I like to see a HDD after placing it in a space shuttle lunch pad.


----------



## compaqman (Aug 9, 2007)

take the top cover off and get the rare neodynium magnets out
 omg the are so powerful a


----------



## m0nk3ys1ms (Aug 9, 2007)

I would probally either:

*A.* Just throw it in a dumpster.
*B.* Hit it a couple times with a sledgehammer.
*C.* Back over it a few times.


----------



## ThatGuy16 (Aug 9, 2007)

touch the chip on the underside with a metal flashlight while its on


----------



## LaRoza (Aug 9, 2007)

brianmay27 said:


> just a joke since many hate vista and thinks it is distructive



I don't hate it, it is just bad software with a very large price tag.
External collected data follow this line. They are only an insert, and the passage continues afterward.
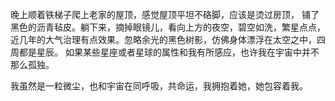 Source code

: 晚上顺着铁梯子爬上老家的屋顶，感觉屋顶平坦不硌脚，应该是烫过房顶，
铺了黑色的沥青毡皮。躺下来，摘掉眼镜儿，看向上方的夜空，碧空如洗，繁星点点，
近几年的大气治理有点效果。忽略余光的黑色树影，仿佛身体漂浮在太空之中，四周都是星辰。
如果某些星座或者星球的属性和我有所感应，也许我在宇宙中并不那么孤独。

我虽然是一粒微尘，也和宇宙在同呼吸，共命运，我拥抱着她，她包容着我。
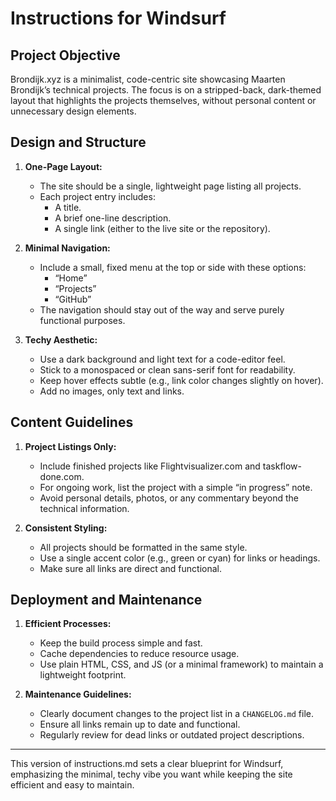 # Instructions for Windsurf

## Project Objective
Brondijk.xyz is a minimalist, code-centric site showcasing Maarten Brondijk’s technical projects. The focus is on a stripped-back, dark-themed layout that highlights the projects themselves, without personal content or unnecessary design elements.

## Design and Structure
1. **One-Page Layout:**  
   - The site should be a single, lightweight page listing all projects.  
   - Each project entry includes:  
     - A title.  
     - A brief one-line description.  
     - A single link (either to the live site or the repository).

2. **Minimal Navigation:**  
   - Include a small, fixed menu at the top or side with these options:  
     - “Home”  
     - “Projects”  
     - “GitHub”  
   - The navigation should stay out of the way and serve purely functional purposes.

3. **Techy Aesthetic:**  
   - Use a dark background and light text for a code-editor feel.  
   - Stick to a monospaced or clean sans-serif font for readability.  
   - Keep hover effects subtle (e.g., link color changes slightly on hover).  
   - Add no images, only text and links.

## Content Guidelines
1. **Project Listings Only:**  
   - Include finished projects like Flightvisualizer.com and taskflow-done.com.  
   - For ongoing work, list the project with a simple “in progress” note.  
   - Avoid personal details, photos, or any commentary beyond the technical information.

2. **Consistent Styling:**  
   - All projects should be formatted in the same style.  
   - Use a single accent color (e.g., green or cyan) for links or headings.  
   - Make sure all links are direct and functional.

## Deployment and Maintenance
1. **Efficient Processes:**  
   - Keep the build process simple and fast.  
   - Cache dependencies to reduce resource usage.  
   - Use plain HTML, CSS, and JS (or a minimal framework) to maintain a lightweight footprint.

2. **Maintenance Guidelines:**  
   - Clearly document changes to the project list in a `CHANGELOG.md` file.  
   - Ensure all links remain up to date and functional.  
   - Regularly review for dead links or outdated project descriptions.

---

This version of instructions.md sets a clear blueprint for Windsurf, emphasizing the minimal, techy vibe you want while keeping the site efficient and easy to maintain. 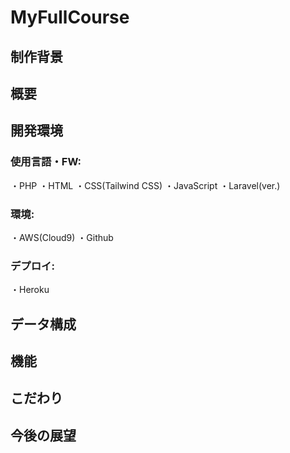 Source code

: # MyFullCourse

## 制作背景


## 概要

## 開発環境

### 使用言語・FW:
・PHP
・HTML
・CSS(Tailwind CSS)
・JavaScript
・Laravel(ver.)

### 環境:
・AWS(Cloud9)
・Github

### デプロイ:
・Heroku


## データ構成

## 機能

## こだわり

## 今後の展望
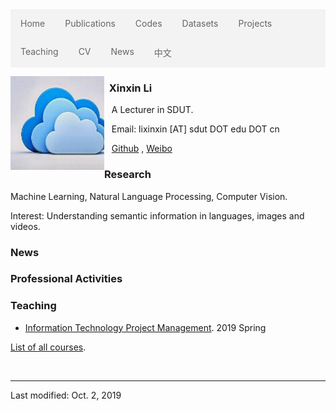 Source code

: <ul style="list-style-type: none;
  margin: 0;
  padding: 0;
  overflow: hidden;
  border: 0px solid #e7e7e7;
  background-color: #f3f3f3;">
  <li style="float: left;"><a style="display: block;
  color: #666;
  text-align: center;
  padding: 14px 16px;
  text-decoration: none;" href="./">Home</a></li>
  <li style="float: left;"><a style="display: block;
  color: #666;
  text-align: center;
  padding: 14px 16px;
  text-decoration: none;" href="publications.html">Publications</a></li>
  <li style="float: left;"><a style="display: block;
  color: #666;
  text-align: center;
  padding: 14px 16px;
  text-decoration: none;" href="codes.html">Codes</a></li>
  <li style="float: left;"><a style="display: block;
  color: #666;
  text-align: center;
  padding: 14px 16px;
  text-decoration: none;" href="datasets.html">Datasets</a></li>
  <li style="float: left;"><a style="display: block;
  color: #666;
  text-align: center;
  padding: 14px 16px;
  text-decoration: none;" href="projects.html">Projects</a></li>
  <li style="float: left;"><a style="display: block;
  color: #666;
  text-align: center;
  padding: 14px 16px;
  text-decoration: none;" href="courses.html">Teaching</a></li>
  <li style="float: left;"><a style="display: block;
  color: #666;
  text-align: center;
  padding: 14px 16px;
  text-decoration: none;" href="cv.html">CV</a></li> 
  <li style="float: left;"><a style="display: block;
  color: #666;
  text-align: center;
  padding: 14px 16px;
  text-decoration: none;" href="news.html">News</a></li>
  <li style="float: left;"><a style="display: block;
  color: #666;
  text-align: center;
  padding: 14px 16px;
  text-decoration: none;" href="index-cn.html">中文</a></li>
</ul>

<a href="1.jpg"><img src="1.jpg" style="margin-top:0px" align="left"
 width="150" height="150" alt="" border="0"></a>

### &nbsp;  Xinxin Li

&nbsp;&nbsp;   A Lecturer in SDUT.

&nbsp;&nbsp;   Email: lixinxin [AT] sdut DOT edu DOT cn

&nbsp;&nbsp;   [Github](https:/github.com/xxli) , [Weibo](https://weibo.com/lixxin2)



### Research

Machine Learning, Natural Language Processing, Computer Vision.

Interest: Understanding semantic information in languages, images and videos.

### News

### Professional Activities



### Teaching

* [Information Technology Project Management](courses/2019Spring-InformationTechnologyProjectManagement.md). 2019 Spring

[List of all courses](courses.md).



<br>

---
Last modified: Oct. 2, 2019

  


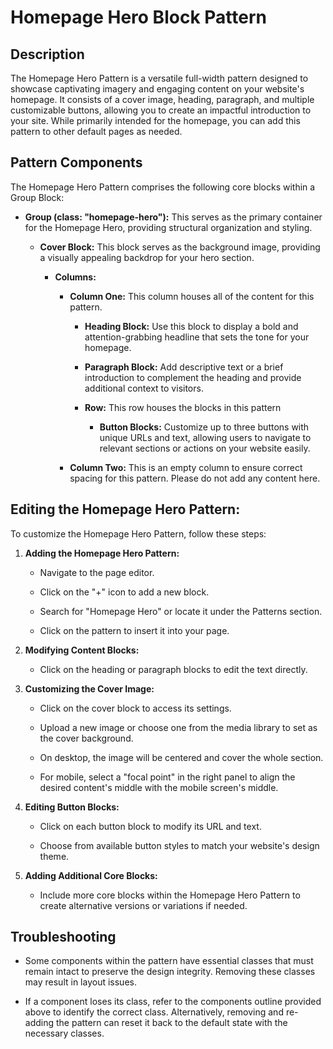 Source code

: # Homepage Hero Block Pattern

Description
-----------

The Homepage Hero Pattern is a versatile full-width pattern designed to showcase captivating imagery and engaging content on your website's homepage. It consists of a cover image, heading, paragraph, and multiple customizable buttons, allowing you to create an impactful introduction to your site. While primarily intended for the homepage, you can add this pattern to other default pages as needed.

Pattern Components
------------------

The Homepage Hero Pattern comprises the following core blocks within a Group Block:

- **Group (class: "homepage-hero"):** This serves as the primary container for the Homepage Hero, providing structural organization and styling.

    - **Cover Block:** This block serves as the background image, providing a visually appealing backdrop for your hero section.

        - **Columns:**

            - **Column One:** This column houses all of the content for this pattern.

                - **Heading Block:** Use this block to display a bold and attention-grabbing headline that sets the tone for your homepage.

                - **Paragraph Block:** Add descriptive text or a brief introduction to complement the heading and provide additional context to visitors.

                - **Row:** This row houses the blocks in this pattern

                    - **Button Blocks:** Customize up to three buttons with unique URLs and text, allowing users to navigate to relevant sections or actions on your website easily.

            - **Column Two:** This is an empty column to ensure correct spacing for this pattern. Please do not add any content here.

Editing the Homepage Hero Pattern:
----------------------------------

To customize the Homepage Hero Pattern, follow these steps:

1.  **Adding the Homepage Hero Pattern:**

    -   Navigate to the page editor.

    -   Click on the "+" icon to add a new block.

    -   Search for "Homepage Hero" or locate it under the Patterns section.

    -   Click on the pattern to insert it into your page.

2.  **Modifying Content Blocks:**

    -   Click on the heading or paragraph blocks to edit the text directly.

3.  **Customizing the Cover Image:**

    -   Click on the cover block to access its settings.

    -   Upload a new image or choose one from the media library to set as the cover background.

    -   On desktop, the image will be centered and cover the whole section.

    -   For mobile, select a "focal point" in the right panel to align the desired content's middle with the mobile screen's middle.

4.  **Editing Button Blocks:**

    -   Click on each button block to modify its URL and text.

    -   Choose from available button styles to match your website's design theme.

5.  **Adding Additional Core Blocks:**

    -   Include more core blocks within the Homepage Hero Pattern to create alternative versions or variations if needed.

Troubleshooting
---------------

-   Some components within the pattern have essential classes that must remain intact to preserve the design integrity. Removing these classes may result in layout issues.

-   If a component loses its class, refer to the components outline provided above to identify the correct class. Alternatively, removing and re-adding the pattern can reset it back to the default state with the necessary classes. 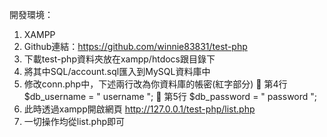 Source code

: 開發環境：
1.	XAMPP
2.	Github連結：https://github.com/winnie83831/test-php
3.	下載test-php資料夾放在xampp/htdocs跟目錄下
4.	將其中SQL/account.sql匯入到MySQL資料庫中
5.	修改conn.php中，下述兩行改為你資料庫的帳密(紅字部分)
        	第4行 $db_username = " username ";
        	第5行 $db_password = " password ";
6.	此時透過xampp開啟網頁 http://127.0.0.1/test-php/list.php 
7.	一切操作均從list.php即可

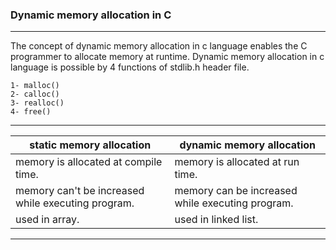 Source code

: ### Dynamic memory allocation in C

-----

The concept of dynamic memory allocation in c language enables the C programmer to allocate memory at runtime. Dynamic memory allocation in c language is possible by 4 functions of stdlib.h header file.

    1- malloc()
    2- calloc()
    3- realloc()
    4- free()
    
------


|static memory allocation|	dynamic memory allocation|
|----|-----|
|memory is allocated at compile time.|	memory is allocated at run time.|
|memory can't be increased while executing program.|	memory can be increased while executing program.|
|used in array.	|used in linked list.|

------


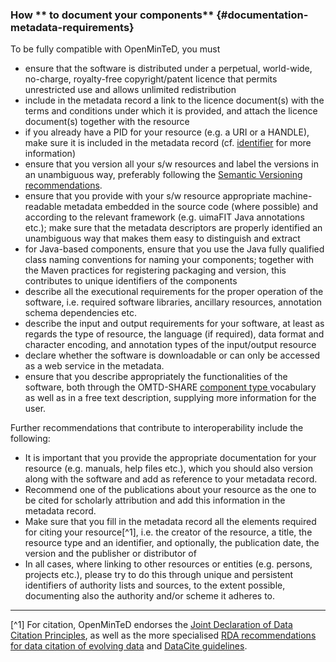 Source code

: ### How ** to document your components** {#documentation-metadata-requirements}

To be fully compatible with OpenMinTeD, you must

* ensure that the software is distributed under a perpetual, world-wide, no-charge, royalty-free copyright/patent licence that permits unrestricted use and allows unlimited redistribution
* include in the metadata record a link to the licence document\(s\) with the terms and conditions under which it is provided, and attach the licence document\(s\) together with the resource
* if you already have a PID for your resource \(e.g. a URI or a HANDLE\), make sure it is included in the metadata record \(cf. [identifier](/publications_identifier.md) for more information\)
* ensure that you version all your s/w resources and label the versions in an unambiguous way, preferably following the [Semantic Versioning recommendations](http://semver.org).
* ensure that you provide with your s/w resource appropriate machine-readable metadata embedded in the source code \(where possible\) and according to the relevant framework \(e.g. uimaFIT Java annotations etc.\); make sure that the metadata descriptors are properly identified an unambiguous way that makes them easy to distinguish and extract
* for Java-based components, ensure that you use the Java fully qualified class naming conventions for naming your components; together with the Maven practices for registering packaging and version, this contributes to unique identifiers of the components
* describe all the executional requirements for the proper operation of the software, i.e. required software libraries, ancillary resources, annotation schema dependencies etc.
* describe the input and output requirements for your software, at least as regards the type of resource, the language \(if required\), data format and character encoding, and annotation types of the input/output resource
* declare whether the software is downloadable or can only be accessed as a web service in the metadata.
* ensure that you describe appropriately the functionalities of the software, both through the OMTD-SHARE [component type ](/components_componentType.md)vocabulary as well as in a free text description, supplying more information for the user.

Further recommendations that contribute to interoperability include the following:

* It is important that you provide the appropriate documentation for your resource \(e.g. manuals, help files etc.\), which you should also version along with the software and add as reference to your metadata record.
* Recommend one of the publications about your resource as the one to be cited for scholarly attribution and add this information in the metadata record.
* Make sure that you fill in the metadata record all the elements required for citing your resource[^1], i.e. the creator of the resource, a title, the resource type and an identifier, and optionally, the publication date, the version and the publisher or distributor of
* In all cases, where linking to other resources or entities \(e.g. persons, projects etc.\), please try to do this through unique and persistent identifiers of authority lists and sources, to the extent possible, documenting also the authority and/or scheme it adheres to.

---

[^1] For citation, OpenMinTeD endorses the [Joint Declaration of Data Citation Principles](https://www.force11.org/group/joint-declaration-data-citation-principles-final), as well as the more specialised [RDA recommendations for data citation of evolving data](https://www.rd-alliance.org/system/files/RDA-DC-Recommendations_151020.pdf) and [DataCite guidelines](https://www.datacite.org/cite-your-data.html).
I use(d) it, and am well aquainted with Explorer crashing whenever, apps doing the wrong thing, and weird debugging errors (users should never get debugging messages unless it is beta, and they can actually do something).

For Windows people, stick with XP.

For others, use a Mac, or use a *nix.


----------



## K3rupt (Aug 10, 2007)

LaRoza. Get a good computer. Then Use Vista.

For the Hdd I would make it stare at LaRoza for a while 

That should k3rupt the data  haha

Man, send it into the http://www.willitblend.com/

They are NUTS.

haha, Or just give it too me  ill hide it  

in my computer . . .


----------



## Jonyboy (Aug 10, 2007)

Fly the HDD into the vacuume of space. That should rip it apart in a split second.


----------



## K3rupt (Aug 10, 2007)

Jonyboy said:


> Fly the HDD into the vacuume of space. That should rip it apart in a split second.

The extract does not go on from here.